Day three dawns and it’s back on the bus at 8:00 a.m. as we head 100 miles north to Elgin to face Moray. The mood on the coach is best described as subdued as the 16 players and the supporters attempt to recover from the exertions of the night before. Thankfully, the French Maid’s outfit is nowhere to be seen.
We arrive 15 minutes before kick-off and when the opening whistle blows, it is clear to see the Shetland players are suffering from a mixture of bus and beer legs and they find themselves three tries down inside 20 minutes.
They soon rally and go into the half-time break trailing by four tries to two. Although a memorable fight-back is beyond them, Shetland do score a last-gasp try to secure another bonus point – for touching down four times in a 44-24 loss.
“Two losses but we got a bonus point out of each match so that was pleasing,” said a rather-weary Hogg, who, at 52, had been forced to play a game and a half over the weekend despite retiring from the front row two seasons ago. “The travel and beer legs were definitely on us for the first 20 minutes and we got run over.”
After the game there is just enough time for a post-match pie and pint before making a mad dash to Aberdeen harbour, arriving with just seven minutes to spare. As the ferry eases out onto relatively calm waters, the players head for the stern sun deck and soak up the late afternoon rays, knowing thick fog and considerably cooler temperatures await them back on Shetland.
After two hours of putting the world to rights and discussing player availability for upcoming games, the Annual General Meeting, club captaincy nominations and where best to shop for underwear, the group moves inside for dinner.

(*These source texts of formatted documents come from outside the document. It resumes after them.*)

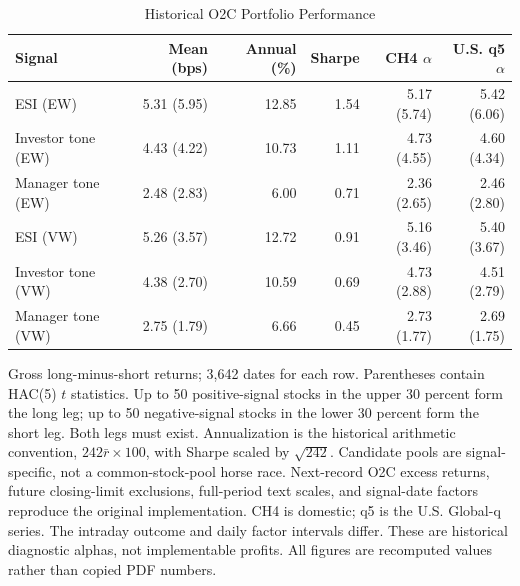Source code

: \begin{table}[H]
\centering\footnotesize
\caption{Historical O2C Portfolio Performance}\label{tab:horse_race}
\begin{threeparttable}
\renewcommand{\arraystretch}{1.12}
\begin{tabular*}{\textwidth}{@{\extracolsep{\fill}}lrrrrr@{}}
\toprule
Signal & Mean (bps) & Annual (\%) & Sharpe & CH4 $\alpha$ & U.S. q5 $\alpha$ \\
\midrule
ESI (EW) & 5.31 (5.95) & 12.85 & 1.54 & 5.17 (5.74) & 5.42 (6.06) \\
Investor tone (EW) & 4.43 (4.22) & 10.73 & 1.11 & 4.73 (4.55) & 4.60 (4.34) \\
Manager tone (EW) & 2.48 (2.83) & 6.00 & 0.71 & 2.36 (2.65) & 2.46 (2.80) \\
ESI (VW) & 5.26 (3.57) & 12.72 & 0.91 & 5.16 (3.46) & 5.40 (3.67) \\
Investor tone (VW) & 4.38 (2.70) & 10.59 & 0.69 & 4.73 (2.88) & 4.51 (2.79) \\
Manager tone (VW) & 2.75 (1.79) & 6.66 & 0.45 & 2.73 (1.77) & 2.69 (1.75) \\
\bottomrule
\end{tabular*}
\begin{tablenoteblock}
Gross long-minus-short returns; 3,642 dates for each row. Parentheses contain HAC(5) $t$ statistics. Up to 50 positive-signal stocks in the upper 30 percent form the long leg; up to 50 negative-signal stocks in the lower 30 percent form the short leg. Both legs must exist. Annualization is the historical arithmetic convention, $242\bar r\times100$, with Sharpe scaled by $\sqrt{242}$. Candidate pools are signal-specific, not a common-stock-pool horse race. Next-record O2C excess returns, future closing-limit exclusions, full-period text scales, and signal-date factors reproduce the original implementation. CH4 is domestic; q5 is the U.S. Global-q series. The intraday outcome and daily factor intervals differ. These are historical diagnostic alphas, not implementable profits. All figures are recomputed values rather than copied PDF numbers.
\end{tablenoteblock}
\end{threeparttable}
\end{table}
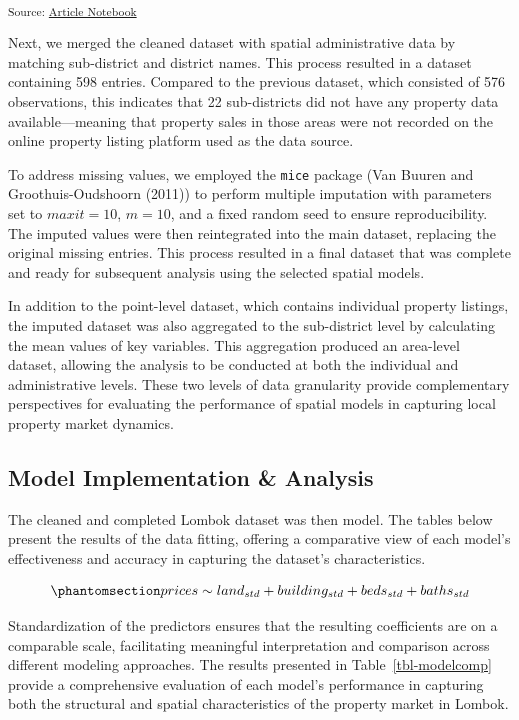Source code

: \documentclass[
  default,
]{sn-jnl}
\begin{document}
\endgroup{}

\textsubscript{Source:
\href{https://indiraputeri-phd.github.io/CAR_simcomp/manuscript.qmd.html}{Article
Notebook}}

Next, we merged the cleaned dataset with spatial administrative data by
matching sub-district and district names. This process resulted in a
dataset containing 598 entries. Compared to the previous dataset, which
consisted of 576 observations, this indicates that 22 sub-districts did
not have any property data available---meaning that property sales in
those areas were not recorded on the online property listing platform
used as the data source.

To address missing values, we employed the \texttt{mice} package (Van
Buuren and Groothuis-Oudshoorn (2011)) to perform multiple imputation
with parameters set to \(maxit = 10\), \(m = 10\), and a fixed random
seed to ensure reproducibility. The imputed values were then
reintegrated into the main dataset, replacing the original missing
entries. This process resulted in a final dataset that was complete and
ready for subsequent analysis using the selected spatial models.

In addition to the point-level dataset, which contains individual
property listings, the imputed dataset was also aggregated to the
sub-district level by calculating the mean values of key variables. This
aggregation produced an area-level dataset, allowing the analysis to be
conducted at both the individual and administrative levels. These two
levels of data granularity provide complementary perspectives for
evaluating the performance of spatial models in capturing local property
market dynamics.

\subsection{Model Implementation \&
Analysis}\label{model-implementation-analysis}

The cleaned and completed Lombok dataset was then model. The tables
below present the results of the data fitting, offering a comparative
view of each model's effectiveness and accuracy in capturing the
dataset's characteristics.

\begin{equation}\phantomsection\label{eq-lopreg}{
prices \sim land_{std} + building_{std} + beds_{std} + baths_{std}
}\end{equation}

Standardization of the predictors ensures that the resulting
coefficients are on a comparable scale, facilitating meaningful
interpretation and comparison across different modeling approaches. The
results presented in Table~\ref{tbl-modelcomp} provide a comprehensive
evaluation of each model's performance in capturing both the structural
and spatial characteristics of the property market in Lombok.
\end{document}
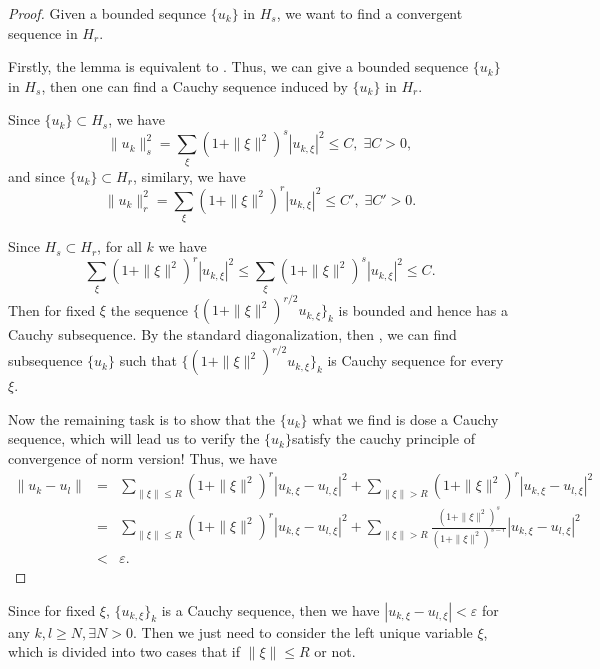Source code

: \documentclass[twoside,openany,12pt]{beautynote}
\newcommand{\tmcolor}[2]{{\color{#1}{#2}}}
\begin{document}
\begin{proof}
  Given a bounded sequnce $\{ u_k \}$ in $H_s$, we want to find a convergent
  sequence in $H_r$.
  
  Firstly, the lemma is equivalent to \tmcolor{red}{the limit of every Cauchy
  sequence of $H_r$ is in $H_r$}. Thus, we can give a bounded sequence $\{ u_k
  \} $in $H_s$, then one can find a Cauchy sequence induced by $\{ u_k \}$ in
  $H_r$.
  
  Since $\{ u_k \} \subset H_s$, we have
  \[ \|u_k \|_s^2 = \sum_{\xi} (1 +\| \xi \|^2)^s | u_{k, \xi} |^2 \leqslant
     C, \; \exists C > 0, \]
  and since $\{ u_k \} \subset H_r$, similary, we have
  \[ \|u_k \|_r^2 = \sum_{\xi} (1 +\| \xi \|^2)^r | u_{k, \xi} |^2 \leqslant
     C', \; \exists C' > 0. \]
  
  
  Since $H_s \subset H_r$, for all $k$ we have
  \[ \sum_{\xi} (1 +\| \xi \|^2)^r | u_{k, \xi} |^2 \leqslant \sum_{\xi} (1
     +\| \xi \|^2)^s | u_{k, \xi} |^2 \leqslant C. \]
  Then for fixed $\xi$ the sequence $\{ (1 +\| \xi \|^2)^{r / 2} u_{k, \xi}
  \}_k$ is bounded and hence has a Cauchy subsequence. {\color[HTML]{B5005A}By
  the standard diagonalization}, then , we can {\color[HTML]{B4005A}find
  subsequence $\{ u_k \}$ such that $\{ (1 +\| \xi \|^2)^{r / 2} u_{k, \xi}
  \}_k$ is Cauchy sequence for every $\xi$.}
  
  Now the remaining task is to show that the $\{ u_k \}$ what we find is dose
  a Cauchy sequence, which will lead us to verify the $\{ u_k \}$satisfy the
  cauchy principle of convergence of norm version! Thus, we have
  \begin{eqnarray}
    \|u_k - u_l \| & = & \sum_{\| \xi \| \leqslant R} (1 +\| \xi \|^2)^r |
    u_{k, \xi} - u_{l, \xi} |^2 + \sum_{\| \xi \|> R} (1 +\| \xi \|^2)^r |
    u_{k, \xi} - u_{l, \xi} |^2 \nonumber\\
    & = & \sum_{\| \xi \| \leqslant R} (1 +\| \xi \|^2)^r | u_{k, \xi} -
    u_{l, \xi} |^2 + \sum_{\| \xi \|> R} \frac{(1 +\| \xi \|^2)^s }{(1 +\| \xi
    \|^2)^{s - r}} | u_{k, \xi} - u_{l, \xi} |^2 \nonumber\\
    & < & \varepsilon . \nonumber
  \end{eqnarray}
  
\end{proof}

\begin{remark}
  Since for fixed $\xi$, $\{ u_{k, \xi} \}_k$ is a Cauchy sequence, then we
  have $| u_{k, \xi} - u_{l, \xi} |  < \varepsilon$ for any $k, l \geqslant N,
  \exists N > 0$. Then we just need to consider the left unique variable
  $\xi$, which is divided into two cases that if  $\| \xi \| \leqslant R$ or
  not.
\end{remark}
\end{document}
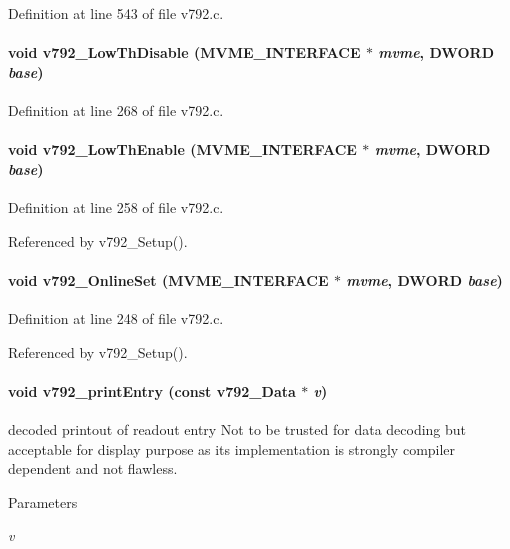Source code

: Definition at line 543 of file v792.c.
\paragraph[{v792\_\-LowThDisable}]{\setlength{\rightskip}{0pt plus 5cm}void v792\_\-LowThDisable ({\bf MVME\_\-INTERFACE} $\ast$ {\em mvme}, \/  {\bf DWORD} {\em base})}\hfill\label{v792_8c_a69f05689b417afaa147650ccbd16c2cf}


Definition at line 268 of file v792.c.
\paragraph[{v792\_\-LowThEnable}]{\setlength{\rightskip}{0pt plus 5cm}void v792\_\-LowThEnable ({\bf MVME\_\-INTERFACE} $\ast$ {\em mvme}, \/  {\bf DWORD} {\em base})}\hfill\label{v792_8c_a18d55eb7a70830ed3486ca903cea172a}


Definition at line 258 of file v792.c.

Referenced by v792\_\-Setup().
\paragraph[{v792\_\-OnlineSet}]{\setlength{\rightskip}{0pt plus 5cm}void v792\_\-OnlineSet ({\bf MVME\_\-INTERFACE} $\ast$ {\em mvme}, \/  {\bf DWORD} {\em base})}\hfill\label{v792_8c_a2b31dff81eccb0fd5342891f39b6919a}


Definition at line 248 of file v792.c.

Referenced by v792\_\-Setup().
\paragraph[{v792\_\-printEntry}]{\setlength{\rightskip}{0pt plus 5cm}void v792\_\-printEntry (const {\bf v792\_\-Data} $\ast$ {\em v})}\hfill\label{v792_8c_a24de5c4823e19a5361b4fd5fe4f1f087}
decoded printout of readout entry Not to be trusted for data decoding but acceptable for display purpose as its implementation is strongly compiler dependent and not flawless. 
\begin{DoxyParams}{Parameters}
\item[{\em v}]\end{DoxyParams}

Dinner and straight to bed would be too boring for this lot, so after the meal it’s off to the bar to kill a few more hours before heading to the tiny cabins, which are shared by four players.
“We always have a good laugh on the boat,” Hogg stresses. “There are always people you know because everybody on Shetland has to use the ferry unless they are really rich and can fly all the time. The bar stays open until 1:00 a.m. so we always sit around and have a chat and discuss what went on in the game.”
In the early hours of Monday morning, the hardy souls of Shetland RFC retire to their beds. And when they dock at 7:20 a.m., after a testing night’s sleep, many of them head straight to work.
The double-header weekend is finally over. Yet despite 26 hours on a ferry, close to half that time stuck on a bus and coming up short during two losses, the players and officials of Shetland Rugby Club go their separate ways with a warm glow burning inside of them as their rugby fix has been satisfied for another week.
“The travel is tiring,” concludes Hogg, who works as a principal art and design teacher at Shetland’s Anderson High School. “But that is one of the things you learn to live with when playing long-distance rugby. It’s not quite the same as jumping in the back of two Cortinas and going to the next town.
“It’s either this or nothing. And rugby is about playing games so this is what we want to do.”